I’ll give you a minute, to calculate in your head. When Mark Easton of the BBC first asked this question, and went searching for the answer, I remember thinking of all the parks and forests, of the rolling wildernesses which are only ten miles from my front door. For built areas, I guessed about twenty percent. The actual figure is 2.27%.
There’s something here that is curious. I feel the implications sliding against each other like sandpaper in my mind, but I can’t quite come to any conclusion. About ninety percent of the population lives on two percent of the land. Can that be right? Does it mean anything? It seems incongruous and in some ways portentous to me, but I can’t quite work out why.
The point is, that if I write about skipping lambs, and how they really do gambol and shoot vertically into the air and do amazing bronco tricks when they are only days old, that is news, to quite a lot of people. They really don’t see lambs every morning.
Yesterday, the old farmer brought a three-day-old trio down to the south meadow. (There is the old farmer and the young farmer, father and son, whose family has worked the land round here for generations.) I watched him and his little grandson put the new arrivals into the field with the rest of the flock. The young boy, who could not have been more than nine, was dealing with one of the lambs who did not want to get out of the trailer. He picked the wiggling creature up in a sure grasp, front legs in his two certain hands, and deposited it onto the grass.
‘He’s got the touch,’ I said. The old farmer’s weathered face creased into smiles of pride.
We talked for a while about the winter and the weather and how the ground was still four degrees below what it should be. We are at last getting some sunshine and warmth now, but all those of us who rely on the green grass – him for his livestock, me for my horses – are counting the days. We calculate that we are about three weeks behind.
The country is deep in my bones. I grew up in it. I spent my childhood running wild in a farmyard and a stable. There were only two rules: don’t go near the grain dryer, in case we fell in and drowned in corn, and don’t approach the double door stable of Charlie the Bull. (Charlie needed two doors, because he was a mighty beast.) As soon as I was old enough, I rode pretty much every day on the wide downland that characterises the Lambourn valley. I was brought up with earthy smells: of dung, of hay, of horse, of cattle.

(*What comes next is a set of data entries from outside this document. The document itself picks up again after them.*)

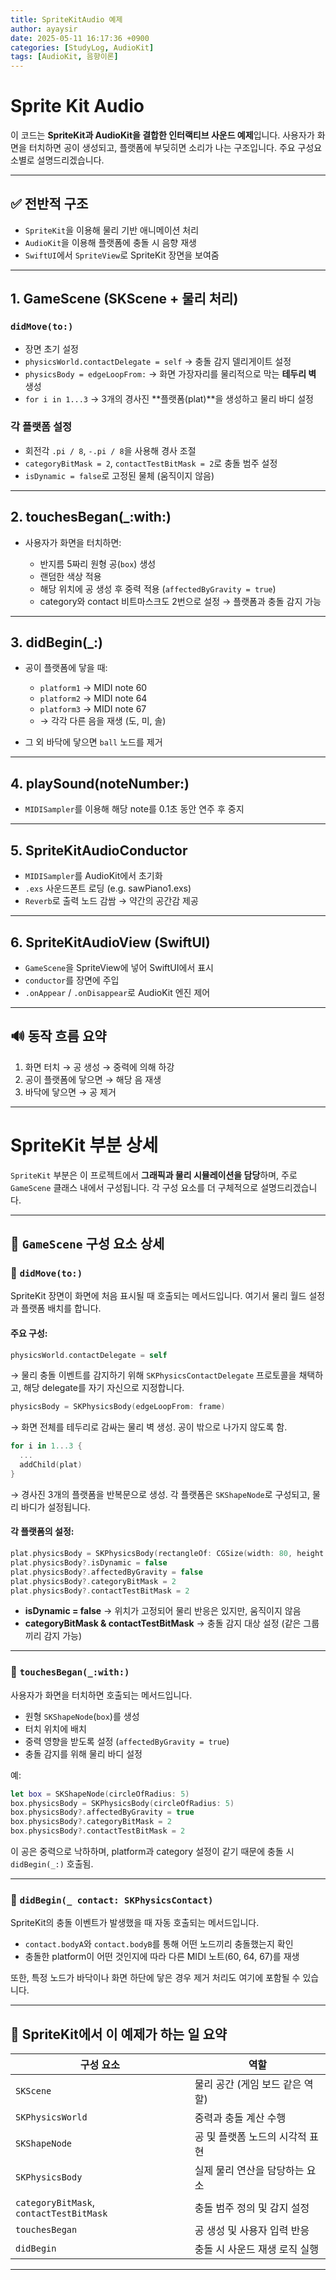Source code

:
 ```yaml
---
title: SpriteKitAudio 예제
author: ayaysir
date: 2025-05-11 16:17:36 +0900
categories: [StudyLog, AudioKit]
tags: [AudioKit, 음향이론]
---
```


# Sprite Kit Audio

이 코드는 **SpriteKit과 AudioKit을 결합한 인터랙티브 사운드 예제**입니다. 사용자가 화면을 터치하면 공이 생성되고, 플랫폼에 부딪히면 소리가 나는 구조입니다. 주요 구성요소별로 설명드리겠습니다.

---

## ✅ 전반적 구조

* `SpriteKit`을 이용해 물리 기반 애니메이션 처리
* `AudioKit`을 이용해 플랫폼에 충돌 시 음향 재생
* `SwiftUI`에서 `SpriteView`로 SpriteKit 장면을 보여줌

---

## 1. **GameScene (SKScene + 물리 처리)**

### `didMove(to:)`

* 장면 초기 설정
* `physicsWorld.contactDelegate = self`
  → 충돌 감지 델리게이트 설정
* `physicsBody = edgeLoopFrom:`
  → 화면 가장자리를 물리적으로 막는 **테두리 벽** 생성
* `for i in 1...3`
  → 3개의 경사진 \*\*플랫폼(plat)\*\*을 생성하고 물리 바디 설정

### 각 플랫폼 설정

* 회전각 `.pi / 8`, `-.pi / 8`을 사용해 경사 조절
* `categoryBitMask = 2`, `contactTestBitMask = 2`로 충돌 범주 설정
* `isDynamic = false`로 고정된 물체 (움직이지 않음)

---

## 2. **touchesBegan(\_:with:)**

* 사용자가 화면을 터치하면:

  * 반지름 5짜리 원형 공(`box`) 생성
  * 랜덤한 색상 적용
  * 해당 위치에 공 생성 후 중력 적용 (`affectedByGravity = true`)
  * category와 contact 비트마스크도 2번으로 설정 → 플랫폼과 충돌 감지 가능

---

## 3. **didBegin(\_:)**

* 공이 플랫폼에 닿을 때:

  * `platform1` → MIDI note 60
  * `platform2` → MIDI note 64
  * `platform3` → MIDI note 67
  * → 각각 다른 음을 재생 (도, 미, 솔)
* 그 외 바닥에 닿으면 `ball` 노드를 제거

---

## 4. **playSound(noteNumber:)**

* `MIDISampler`를 이용해 해당 note를 0.1초 동안 연주 후 중지

---

## 5. **SpriteKitAudioConductor**

* `MIDISampler`를 AudioKit에서 초기화
* `.exs` 사운드폰트 로딩 (e.g. sawPiano1.exs)
* `Reverb`로 출력 노드 감쌈 → 약간의 공간감 제공

---

## 6. **SpriteKitAudioView (SwiftUI)**

* `GameScene`을 SpriteView에 넣어 SwiftUI에서 표시
* `conductor`를 장면에 주입
* `.onAppear` / `.onDisappear`로 AudioKit 엔진 제어

---

## 🔊 동작 흐름 요약

1. 화면 터치 → 공 생성 → 중력에 의해 하강
2. 공이 플랫폼에 닿으면 → 해당 음 재생
3. 바닥에 닿으면 → 공 제거

---

# SpriteKit 부분 상세

`SpriteKit` 부분은 이 프로젝트에서 **그래픽과 물리 시뮬레이션을 담당**하며, 주로 `GameScene` 클래스 내에서 구성됩니다. 각 구성 요소를 더 구체적으로 설명드리겠습니다.

---

## 🧱 `GameScene` 구성 요소 상세

### 📍 `didMove(to:)`

SpriteKit 장면이 화면에 처음 표시될 때 호출되는 메서드입니다. 여기서 물리 월드 설정과 플랫폼 배치를 합니다.

#### 주요 구성:

  ```swift
  physicsWorld.contactDelegate = self
  ```

  → 물리 충돌 이벤트를 감지하기 위해 `SKPhysicsContactDelegate` 프로토콜을 채택하고, 해당 delegate를 자기 자신으로 지정합니다.

  ```swift
  physicsBody = SKPhysicsBody(edgeLoopFrom: frame)
  ```

  → 화면 전체를 테두리로 감싸는 물리 벽 생성. 공이 밖으로 나가지 않도록 함.

  ```swift
  for i in 1...3 {
    ...
    addChild(plat)
  }
  ```

  → 경사진 3개의 플랫폼을 반복문으로 생성. 각 플랫폼은 `SKShapeNode`로 구성되고, 물리 바디가 설정됩니다.

#### 각 플랫폼의 설정:

```swift
plat.physicsBody = SKPhysicsBody(rectangleOf: CGSize(width: 80, height: 10))
plat.physicsBody?.isDynamic = false
plat.physicsBody?.affectedByGravity = false
plat.physicsBody?.categoryBitMask = 2
plat.physicsBody?.contactTestBitMask = 2
```

* **isDynamic = false** → 위치가 고정되어 물리 반응은 있지만, 움직이지 않음
* **categoryBitMask & contactTestBitMask** → 충돌 감지 대상 설정 (같은 그룹끼리 감지 가능)

---

### 📍 `touchesBegan(_:with:)`

사용자가 화면을 터치하면 호출되는 메서드입니다.

* 원형 `SKShapeNode`(`box`)를 생성
* 터치 위치에 배치
* 중력 영향을 받도록 설정 (`affectedByGravity = true`)
* 충돌 감지를 위해 물리 바디 설정

예:

```swift
let box = SKShapeNode(circleOfRadius: 5)
box.physicsBody = SKPhysicsBody(circleOfRadius: 5)
box.physicsBody?.affectedByGravity = true
box.physicsBody?.categoryBitMask = 2
box.physicsBody?.contactTestBitMask = 2
```

이 공은 중력으로 낙하하며, platform과 category 설정이 같기 때문에 충돌 시 `didBegin(_:)` 호출됨.

---

### 📍 `didBegin(_ contact: SKPhysicsContact)`

SpriteKit의 충돌 이벤트가 발생했을 때 자동 호출되는 메서드입니다.

* `contact.bodyA`와 `contact.bodyB`를 통해 어떤 노드끼리 충돌했는지 확인
* 충돌한 platform이 어떤 것인지에 따라 다른 MIDI 노트(60, 64, 67)를 재생

또한, 특정 노드가 바닥이나 화면 하단에 닿은 경우 제거 처리도 여기에 포함될 수 있습니다.

---

## 🎯 SpriteKit에서 이 예제가 하는 일 요약

| 구성 요소                                   | 역할                  |
| --------------------------------------- | ------------------- |
| `SKScene`                               | 물리 공간 (게임 보드 같은 역할) |
| `SKPhysicsWorld`                        | 중력과 충돌 계산 수행        |
| `SKShapeNode`                           | 공 및 플랫폼 노드의 시각적 표현  |
| `SKPhysicsBody`                         | 실제 물리 연산을 담당하는 요소   |
| `categoryBitMask`, `contactTestBitMask` | 충돌 범주 정의 및 감지 설정    |
| `touchesBegan`                          | 공 생성 및 사용자 입력 반응    |
| `didBegin`                              | 충돌 시 사운드 재생 로직 실행   |

---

Scotland is a very different sort of country, but the smells and the sense of clean air and wide skies is the same. It runs in my blood in the same way. The city is the lovely, dancing, antic time of my twenties and thirties. Now, I come back to where I started: looking for the first blossom, listening for the call of the woodpecker in the woods, discussing the very temperature of the soil. This is my first language. When the mare whickers for her morning feed, it is the sound of home.